◆ **Record set**
--- START ---
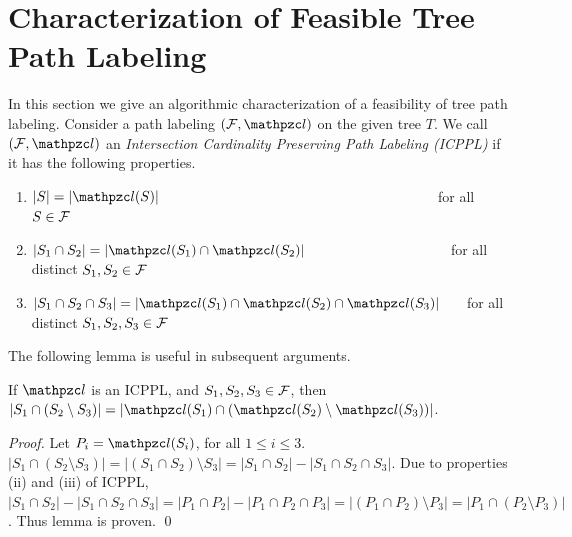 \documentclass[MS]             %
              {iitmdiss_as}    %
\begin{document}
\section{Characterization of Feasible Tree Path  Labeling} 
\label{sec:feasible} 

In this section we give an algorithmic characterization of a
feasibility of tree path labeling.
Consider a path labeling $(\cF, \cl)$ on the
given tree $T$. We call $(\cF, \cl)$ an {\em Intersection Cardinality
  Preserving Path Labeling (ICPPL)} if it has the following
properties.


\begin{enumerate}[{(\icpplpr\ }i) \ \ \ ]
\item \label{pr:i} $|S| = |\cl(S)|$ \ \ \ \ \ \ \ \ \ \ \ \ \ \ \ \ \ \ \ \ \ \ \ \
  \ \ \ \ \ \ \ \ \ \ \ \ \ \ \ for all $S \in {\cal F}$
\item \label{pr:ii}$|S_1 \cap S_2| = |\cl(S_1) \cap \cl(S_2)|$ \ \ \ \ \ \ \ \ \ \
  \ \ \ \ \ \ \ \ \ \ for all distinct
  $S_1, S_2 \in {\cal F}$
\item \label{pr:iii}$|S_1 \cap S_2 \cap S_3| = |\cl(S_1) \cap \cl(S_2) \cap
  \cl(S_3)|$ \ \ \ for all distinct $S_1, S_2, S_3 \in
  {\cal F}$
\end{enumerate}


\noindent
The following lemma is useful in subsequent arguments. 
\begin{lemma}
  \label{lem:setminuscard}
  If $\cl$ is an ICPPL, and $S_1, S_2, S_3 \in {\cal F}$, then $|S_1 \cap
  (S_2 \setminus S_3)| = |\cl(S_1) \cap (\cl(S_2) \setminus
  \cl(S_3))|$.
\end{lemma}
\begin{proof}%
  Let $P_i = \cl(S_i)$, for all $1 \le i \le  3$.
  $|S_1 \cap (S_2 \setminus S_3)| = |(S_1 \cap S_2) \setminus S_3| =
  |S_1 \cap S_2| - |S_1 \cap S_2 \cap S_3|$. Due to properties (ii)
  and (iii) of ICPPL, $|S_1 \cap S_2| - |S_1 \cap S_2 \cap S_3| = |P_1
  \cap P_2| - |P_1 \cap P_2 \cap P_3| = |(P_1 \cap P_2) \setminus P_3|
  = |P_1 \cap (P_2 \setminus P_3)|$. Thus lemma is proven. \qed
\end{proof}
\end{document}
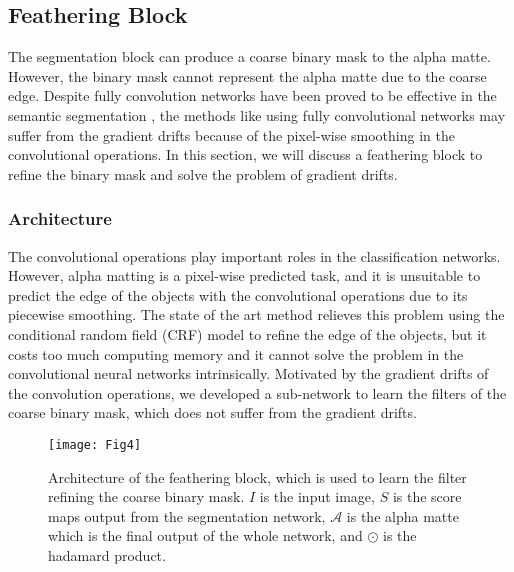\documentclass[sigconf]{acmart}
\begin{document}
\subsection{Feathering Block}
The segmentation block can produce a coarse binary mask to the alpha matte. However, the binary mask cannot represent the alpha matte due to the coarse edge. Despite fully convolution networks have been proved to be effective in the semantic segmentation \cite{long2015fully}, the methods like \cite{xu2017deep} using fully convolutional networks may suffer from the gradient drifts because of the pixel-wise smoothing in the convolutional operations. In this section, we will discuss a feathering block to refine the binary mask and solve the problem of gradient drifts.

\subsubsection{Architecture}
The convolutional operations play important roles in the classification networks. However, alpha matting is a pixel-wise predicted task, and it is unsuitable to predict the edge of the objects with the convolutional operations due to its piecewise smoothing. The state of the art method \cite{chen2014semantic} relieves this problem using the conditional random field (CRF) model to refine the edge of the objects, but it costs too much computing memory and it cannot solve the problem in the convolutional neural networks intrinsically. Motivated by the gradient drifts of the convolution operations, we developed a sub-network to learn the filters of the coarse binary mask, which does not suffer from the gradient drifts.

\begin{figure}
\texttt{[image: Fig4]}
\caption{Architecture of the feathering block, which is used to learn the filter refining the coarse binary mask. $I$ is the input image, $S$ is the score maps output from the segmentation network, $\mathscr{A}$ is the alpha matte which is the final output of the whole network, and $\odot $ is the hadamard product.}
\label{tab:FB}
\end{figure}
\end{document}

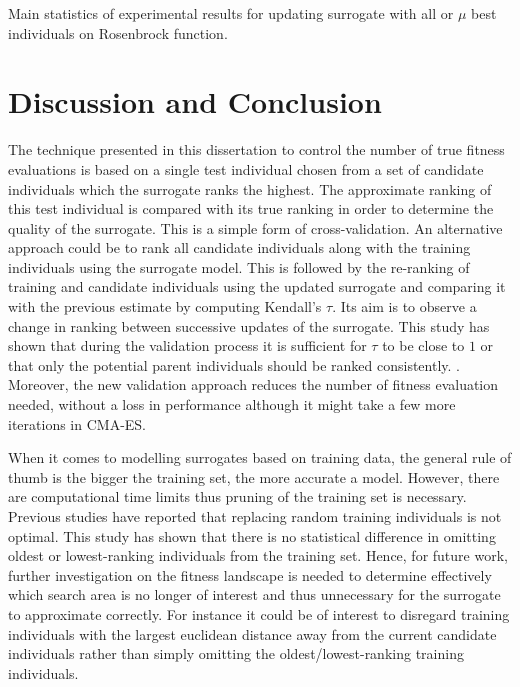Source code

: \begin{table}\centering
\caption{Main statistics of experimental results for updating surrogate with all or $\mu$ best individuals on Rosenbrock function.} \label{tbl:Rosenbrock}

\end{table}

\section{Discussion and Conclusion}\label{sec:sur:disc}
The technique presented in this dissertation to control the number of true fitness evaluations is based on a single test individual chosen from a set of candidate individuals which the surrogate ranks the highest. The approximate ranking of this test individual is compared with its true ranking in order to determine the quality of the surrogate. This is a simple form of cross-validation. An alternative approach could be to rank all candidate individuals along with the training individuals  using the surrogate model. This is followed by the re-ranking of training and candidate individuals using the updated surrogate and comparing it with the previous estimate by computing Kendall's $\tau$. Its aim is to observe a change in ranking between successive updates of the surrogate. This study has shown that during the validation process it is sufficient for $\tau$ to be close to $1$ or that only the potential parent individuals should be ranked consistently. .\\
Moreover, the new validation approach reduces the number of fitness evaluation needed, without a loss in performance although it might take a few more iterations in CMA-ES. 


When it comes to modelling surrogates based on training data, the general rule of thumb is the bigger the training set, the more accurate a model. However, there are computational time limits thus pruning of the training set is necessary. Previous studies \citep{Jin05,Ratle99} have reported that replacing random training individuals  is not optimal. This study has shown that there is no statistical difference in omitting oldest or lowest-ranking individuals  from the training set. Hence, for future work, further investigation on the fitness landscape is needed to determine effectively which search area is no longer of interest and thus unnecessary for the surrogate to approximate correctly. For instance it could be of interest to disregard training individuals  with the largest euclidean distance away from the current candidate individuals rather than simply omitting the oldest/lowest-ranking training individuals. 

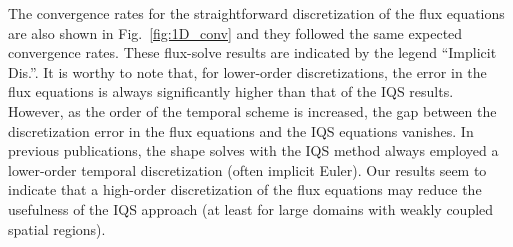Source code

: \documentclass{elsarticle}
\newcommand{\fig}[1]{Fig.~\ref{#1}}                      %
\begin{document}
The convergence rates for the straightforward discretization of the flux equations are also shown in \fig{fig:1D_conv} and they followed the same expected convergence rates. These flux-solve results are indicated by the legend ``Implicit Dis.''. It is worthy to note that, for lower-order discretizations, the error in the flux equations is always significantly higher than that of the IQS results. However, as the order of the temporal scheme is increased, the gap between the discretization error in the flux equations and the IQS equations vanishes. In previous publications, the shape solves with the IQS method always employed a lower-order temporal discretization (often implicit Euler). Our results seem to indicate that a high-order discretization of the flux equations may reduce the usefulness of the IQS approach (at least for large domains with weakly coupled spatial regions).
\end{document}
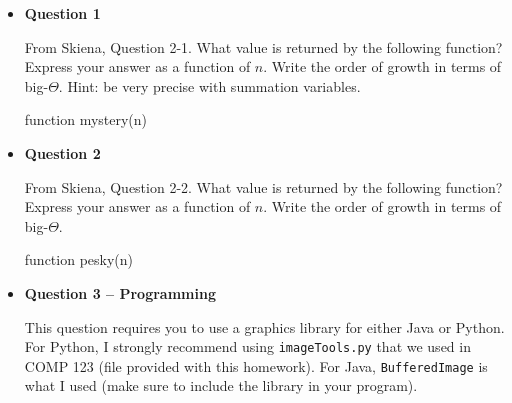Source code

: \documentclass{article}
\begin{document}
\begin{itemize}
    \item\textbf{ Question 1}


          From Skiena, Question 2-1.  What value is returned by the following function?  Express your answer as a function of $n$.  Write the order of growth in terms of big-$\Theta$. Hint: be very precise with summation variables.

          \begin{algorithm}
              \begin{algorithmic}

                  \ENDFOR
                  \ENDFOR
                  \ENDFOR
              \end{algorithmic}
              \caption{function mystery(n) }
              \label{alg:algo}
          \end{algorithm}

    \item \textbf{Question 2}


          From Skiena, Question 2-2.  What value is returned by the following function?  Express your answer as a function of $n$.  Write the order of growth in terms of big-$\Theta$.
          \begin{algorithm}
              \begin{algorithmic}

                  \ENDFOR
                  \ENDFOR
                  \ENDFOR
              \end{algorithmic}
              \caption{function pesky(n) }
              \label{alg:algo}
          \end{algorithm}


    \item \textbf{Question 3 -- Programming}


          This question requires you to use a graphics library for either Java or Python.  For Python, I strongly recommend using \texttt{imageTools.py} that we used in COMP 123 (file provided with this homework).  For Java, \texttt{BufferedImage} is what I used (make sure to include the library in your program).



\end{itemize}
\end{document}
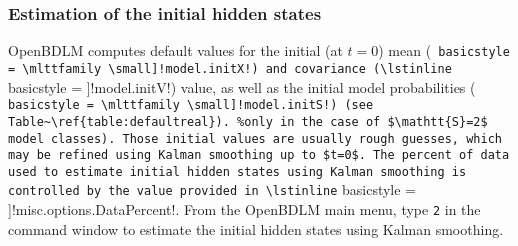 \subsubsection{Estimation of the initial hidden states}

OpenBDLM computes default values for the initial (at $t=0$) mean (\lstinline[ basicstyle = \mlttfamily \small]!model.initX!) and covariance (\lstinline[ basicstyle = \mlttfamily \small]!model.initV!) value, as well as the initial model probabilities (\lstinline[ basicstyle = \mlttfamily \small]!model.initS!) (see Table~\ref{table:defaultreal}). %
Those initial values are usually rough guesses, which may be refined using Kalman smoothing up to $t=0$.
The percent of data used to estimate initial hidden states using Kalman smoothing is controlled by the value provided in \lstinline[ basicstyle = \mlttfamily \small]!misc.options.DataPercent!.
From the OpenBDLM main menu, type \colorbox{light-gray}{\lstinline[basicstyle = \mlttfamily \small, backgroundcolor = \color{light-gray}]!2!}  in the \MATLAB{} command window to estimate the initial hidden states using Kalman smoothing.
--- END ---
◆ **What the task asks**
Set down exactly the line that holds "The percent of" and all lines after it to the end of the data.

◆ **Solved exercise**
The percent of data used to estimate initial hidden states using Kalman smoothing is controlled by the value provided in \lstinline[ basicstyle = \mlttfamily \small]!misc.options.DataPercent!.
From the OpenBDLM main menu, type \colorbox{light-gray}{\lstinline[basicstyle = \mlttfamily \small, backgroundcolor = \color{light-gray}]!2!}  in the \MATLAB{} command window to estimate the initial hidden states using Kalman smoothing.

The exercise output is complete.